The fact that you got "java.net.SocketException: Connection reset" in that 
error tells you and your network people this is a networking problem.

Otis
--
Sematext -- http://sematext.com/ -- Lucene - Solr - Nutch


----- Original Message ----
> From: "Del Rio, Ann" <[EMAIL PROTECTED]>
> To: [email protected]
> Sent: Friday, May 30, 2008 5:37:48 PM
> Subject: RE: Indexing XML-based document format per DITA standard
> 
> 
> Yes, I can reproduce it and it happens everytime.
> 
> Apparently, it only happens to this website, that is why I was wondering
> it has something to do with the way the pages are formatted or fetched.
> All the other internal websites that I am crawling are fine, the
> difference is that the other URLs do not have port numbers and are more
> of static pages instead of a DITA framework that fetches and redirects
> the pages from a servlet.
> 
> At the same time, I am also checking with network security if it is a
> firewall issue or a port that they need to open for crawler-type
> traffic.
> 
> Thanks,
> Ann Del Rio
> 
> 
> -----Original Message-----
> From: [EMAIL PROTECTED] [mailto:[EMAIL PROTECTED] 
> Sent: Friday, May 30, 2008 2:16 PM
> To: [email protected]
> Subject: Re: Indexing XML-based document format per DITA standard
> 
> It looks like you can indeed connect to that v4 machine from the machine
> running Nutch.  I can't tell from here why you got the error you
> originally reported.  Does it happen every time you try running Nutch?
> 
> Otis
> --
> Sematext -- http://sematext.com/ -- Lucene - Solr - Nutch
> 
> 
> ----- Original Message ----
> > From: "Del Rio, Ann" 
> > To: [email protected]
> > Sent: Friday, May 30, 2008 3:23:00 PM
> > Subject: RE: Indexing XML-based document format per DITA standard
> > 
> > Thank you for your response and help Otis!
> > I greatly appreciate it and am sure others will.
> > 
> > 
> > I did a wget from the machine where I was running Nutch and got the 
> > following...
> > 
> > -bash-2.05b$ wget http://v4:10000/lib
> > --10:37:52--  http://v4:10000/lib
> >            => `lib.1'
> > Resolving v4... done.
> > Connecting to v4:10000... connected.
> > HTTP request sent, awaiting response... 200 OK
> > Length: 2,717 [text/html]
> > 100%[====================================>] 2,717          2.59M/s
> > ETA 00:00
> > 10:37:52 (2.59 MB/s) - `lib.1' saved [2717/2717]
> > 
> > Then I tried to telnet too and got a connection closed.
> > 
> > -bash-2.05b$ telnet
> > telnet> open
> > (to) v4 10000
> > Trying xxx.xxx.231.40...
> > Connected to xxxx.ebay.com (xxx.xxx.231.40).
> > Escape character is '^]'.
> > Connection closed by foreign host.
> > 
> > Doesn't telnet service/ports need to be enabled on the other end's 
> > server first before we can telnet to it?

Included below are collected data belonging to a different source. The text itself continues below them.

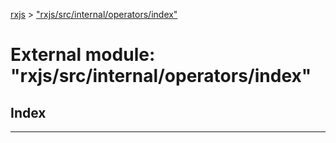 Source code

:[rxjs](../README.md) > ["rxjs/src/internal/operators/index"](../modules/_rxjs_src_internal_operators_index_.md)

# External module: "rxjs/src/internal/operators/index"

## Index

---

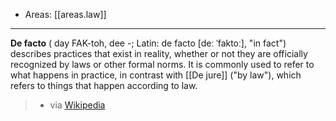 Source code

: 
- Areas: [[areas.law]]

---

**De facto** ( day FAK-toh, dee -⁠; Latin: de facto [deː ˈfaktoː], "in fact") describes practices that exist in reality, whether or not they are officially recognized by laws or other formal norms. It is commonly used to refer to what happens in practice, in contrast with [[De jure]] ("by law"), which refers to things that happen according to law.

> - via [Wikipedia](https://en.wikipedia.org/wiki/De%20facto)
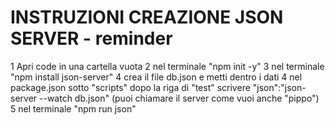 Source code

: # INSTRUZIONI CREAZIONE JSON SERVER - reminder

1 Apri code in una cartella vuota
2 nel terminale "npm init -y"
3 nel terminale "npm install json-server"
4 crea il file db.json e metti dentro i dati
4 nel package.json sotto "scripts" dopo la riga di "test" scrivere "json":"json-server --watch db.json"   (puoi chiamare il server come vuoi anche "pippo")
5 nel terminale "npm run json"


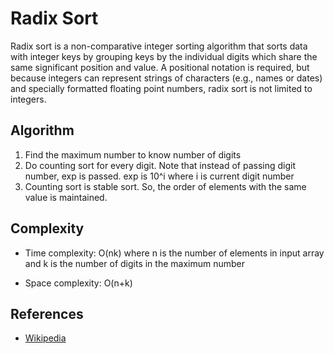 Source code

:# Radix Sort

Radix sort is a non-comparative integer sorting algorithm that sorts data with integer keys by grouping keys by the individual digits which share the same significant position and value. A positional notation is required, but because integers can represent strings of characters (e.g., names or dates) and specially formatted floating point numbers, radix sort is not limited to integers.

## Algorithm

1. Find the maximum number to know number of digits
2. Do counting sort for every digit. Note that instead of passing digit number, exp is passed. exp is 10^i where i is current digit number
3. Counting sort is stable sort. So, the order of elements with the same value is maintained.

## Complexity

- Time complexity: O(nk) where n is the number of elements in input array and k is the number of digits in the maximum number

- Space complexity: O(n+k)

## References

- [Wikipedia](https://en.wikipedia.org/wiki/Radix_sort)

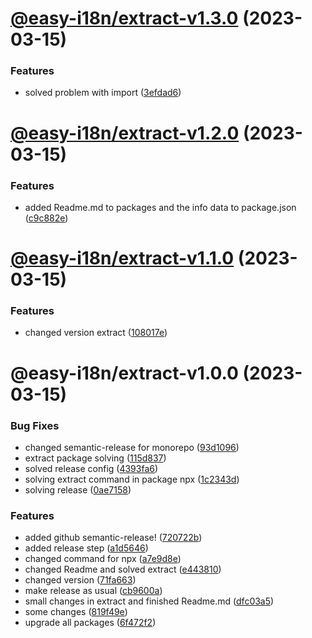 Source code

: # [@easy-i18n/extract-v1.3.0](https://github.com/sky10p/easy-i18n/compare/@easy-i18n/extract-v1.2.0...@easy-i18n/extract-v1.3.0) (2023-03-15)


### Features

* solved problem with import ([3efdad6](https://github.com/sky10p/easy-i18n/commit/3efdad606a830618c75527f00d601fe0471bbf48))

# [@easy-i18n/extract-v1.2.0](https://github.com/sky10p/easy-i18n/compare/@easy-i18n/extract-v1.1.0...@easy-i18n/extract-v1.2.0) (2023-03-15)


### Features

* added Readme.md to packages and the info data to package.json ([c9c882e](https://github.com/sky10p/easy-i18n/commit/c9c882e1b01c30f1fd1ccad8daf32ee42eca2129))

# [@easy-i18n/extract-v1.1.0](https://github.com/sky10p/easy-i18n/compare/@easy-i18n/extract-v1.0.2...@easy-i18n/extract-v1.1.0) (2023-03-15)


### Features

* changed version extract ([108017e](https://github.com/sky10p/easy-i18n/commit/108017e2df75a381401f211b76c16160be5a8733))

# @easy-i18n/extract-v1.0.0 (2023-03-15)


### Bug Fixes

* changed semantic-release for monorepo ([93d1096](https://github.com/sky10p/easy-i18n/commit/93d1096195432326974f11ddbea2f5c8a02e7d5b))
* extract package solving ([115d837](https://github.com/sky10p/easy-i18n/commit/115d8373f2f842e62b1453bb3da101f97c2368c0))
* solved release config ([4393fa6](https://github.com/sky10p/easy-i18n/commit/4393fa609cc442eb1d08528c8da3e7f3efcd79c9))
* solving extract command in package npx ([1c2343d](https://github.com/sky10p/easy-i18n/commit/1c2343d6a5d6cc67d8366143c8890d32d18b1c52))
* solving release ([0ae7158](https://github.com/sky10p/easy-i18n/commit/0ae7158da1cc2b69f10be7cab0760124fa40f517))


### Features

* added github semantic-release! ([720722b](https://github.com/sky10p/easy-i18n/commit/720722b8a52d6e4057a1e8b99420d273faa52766))
* added release step ([a1d5646](https://github.com/sky10p/easy-i18n/commit/a1d56468920cad0e75e00c07db9fe93bebb5c63c))
* changed command for npx ([a7e9d8e](https://github.com/sky10p/easy-i18n/commit/a7e9d8e8cc31e0f10db3befa57494e0f30f872da))
* changed Readme and solved extract ([e443810](https://github.com/sky10p/easy-i18n/commit/e443810a884d54703a2a45618633a937dfbf9ace))
* changed version ([71fa663](https://github.com/sky10p/easy-i18n/commit/71fa66342ed08ccbd477f4d462c35180919a27f7))
* make release as usual ([cb9600a](https://github.com/sky10p/easy-i18n/commit/cb9600a74f4f570d5943c0bd7a01d4e0053731cd))
* small changes in extract and finished Readme.md ([dfc03a5](https://github.com/sky10p/easy-i18n/commit/dfc03a5d1969ff14ab20a773e3afeb9aa285db35))
* some changes ([819f49e](https://github.com/sky10p/easy-i18n/commit/819f49e900f66ead47511e2a1fbe9817b77d03d3))
* upgrade all packages ([6f472f2](https://github.com/sky10p/easy-i18n/commit/6f472f279e1a9ed11c59c8e943555edff9cedd7b))
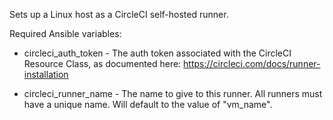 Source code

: Sets up a Linux host as a CircleCI self-hosted runner.

Required Ansible variables:

 - circleci_auth_token - The auth token associated with the CircleCI
   Resource Class, as documented here:
   https://circleci.com/docs/runner-installation

- circleci_runner_name - The name to give to this runner. All runners
  must have a unique name. Will default to the value of "vm_name".
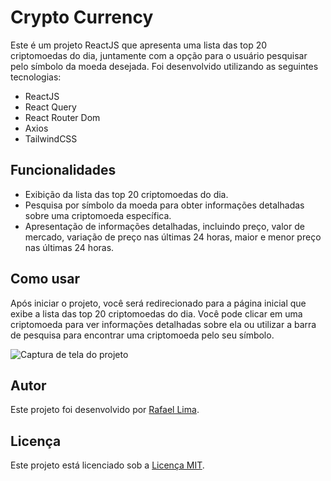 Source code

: # Crypto Currency

Este é um projeto ReactJS que apresenta uma lista das top 20 criptomoedas do dia, juntamente com a opção para o usuário pesquisar pelo símbolo da moeda desejada. Foi desenvolvido utilizando as seguintes tecnologias:

- ReactJS
- React Query
- React Router Dom
- Axios
- TailwindCSS

## Funcionalidades

- Exibição da lista das top 20 criptomoedas do dia.
- Pesquisa por símbolo da moeda para obter informações detalhadas sobre uma criptomoeda específica.
- Apresentação de informações detalhadas, incluindo preço, valor de mercado, variação de preço nas últimas 24 horas, maior e menor preço nas últimas 24 horas.

## Como usar

Após iniciar o projeto, você será redirecionado para a página inicial que exibe a lista das top 20 criptomoedas do dia. Você pode clicar em uma criptomoeda para ver informações detalhadas sobre ela ou utilizar a barra de pesquisa para encontrar uma criptomoeda pelo seu símbolo.

![Captura de tela do projeto](https://i.ibb.co/NZN4Qb1/Captura-de-Tela-2024-03-07-a-s-22-00-21.png)

## Autor

Este projeto foi desenvolvido por [Rafael Lima](https://github.com/rafaelclima).

## Licença

Este projeto está licenciado sob a [Licença MIT](https://opensource.org/licenses/MIT).
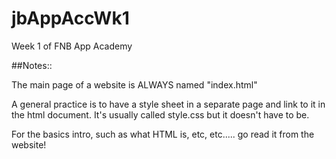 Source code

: # jbAppAccWk1
Week 1 of FNB App Academy

##Notes::

The main page of a website is ALWAYS named "index.html"

A general practice is to have a style sheet in a separate page and link to it in the html document. It's usually called style.css but it doesn't have to be.

For the basics intro, such as what HTML is, etc, etc..... go read it from the website! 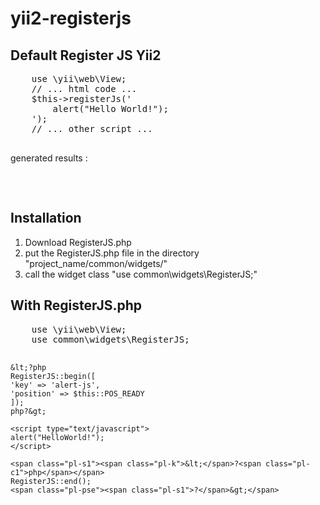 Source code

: # yii2-registerjs
<h2>Default Register JS Yii2</h2>
<div class="highlight highlight-text-html-php">
  <pre>
    use \yii\web\View;
    // ... html code ...
    $this->registerJs('
        alert("Hello World!");
    ');
    // ... other script ...
  </pre>
</div>

<p>generated results :</p>
<div class="highlight highlight-text-html-php">
  <pre>
    <script>
    jQuery(function ($) {
      alert("Hello World!");
    });
    </script>
  </pre>
</div>

<h2>Installation</h2>
<ol>
  <li>Download RegisterJS.php</li>
  <li>put the RegisterJS.php file in the directory "project_name/common/widgets/"</li>
  <li>call the widget class "use common\widgets\RegisterJS;"
</ol>

<h2>With RegisterJS.php</h2>
<div class="highlight highlight-text-html-php">
  <pre>
    use \yii\web\View;
    use common\widgets\RegisterJS;
    
    &lt;?php
    RegisterJS::begin([
	'key' => 'alert-js',
	'position' => $this::POS_READY
    ]);
    php?&gt;
    
    <script type="text/javascript">
	alert("HelloWorld!");
    </script>
    
    <span class="pl-s1"><span class="pl-k">&lt;</span>?<span class="pl-c1">php</span></span>
    RegisterJS::end();
    <span class="pl-pse"><span class="pl-s1">?</span>&gt;</span>
  </pre>
</div>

Does the nutch crawler use 
> > telnet to fetch the URL?
> > 
> > Apparently, we do not use proxy hosts and ports here at eBay in any of
> 
> > our APIs, so I am not sure how to get those. But I will still ask 
> > around if they know what proxy hosts and ports we are using.
> > 
> > Also, when I browse the URL it is fine, so I checked my IE browser 
> > options and checked on the LAN Settings to look for the proxy address 
> > and port and we are not using any as well.
> > 
> > 
> > Thanks,
> > Ann Del Rio
> > 
> > -----Original Message-----
> > From: [EMAIL PROTECTED] [mailto:[EMAIL PROTECTED]
> > Sent: Friday, May 30, 2008 10:17 AM
> > To: [email protected]
> > Subject: Re: Indexing XML-based document format per DITA standard
> > 
> > Can you connect to it (telnet to it, for example) directly from the
> > machine(s) where you are running Nutch?
> > (this is a network issue, nothing to do with XML/parsing)
> > 
> > 
> > Maybe you need to go through some eBay proxy?
> > 
> > Otis
> > --
> > Sematext -- http://sematext.com/ -- Lucene - Solr - Nutch
> > 
> > 
> > ----- Original Message ----
> > > From: "Del Rio, Ann" 
> > > To: [email protected]
> > > Sent: Friday, May 30, 2008 6:24:01 PM
> > > Subject: Indexing XML-based document format per DITA standard
> > > 
> > > I added a new URL to index which is in a XML-based document format 
> > > per
> > 
> > > DITA standard and I get the following error.
> > > 
> > > java.net.SocketException: Connection reset
> > > 2008-05-27 17:56:58 ERROR Http                 at
> > > java.net.SocketInputStream.read(SocketInputStream.java:168)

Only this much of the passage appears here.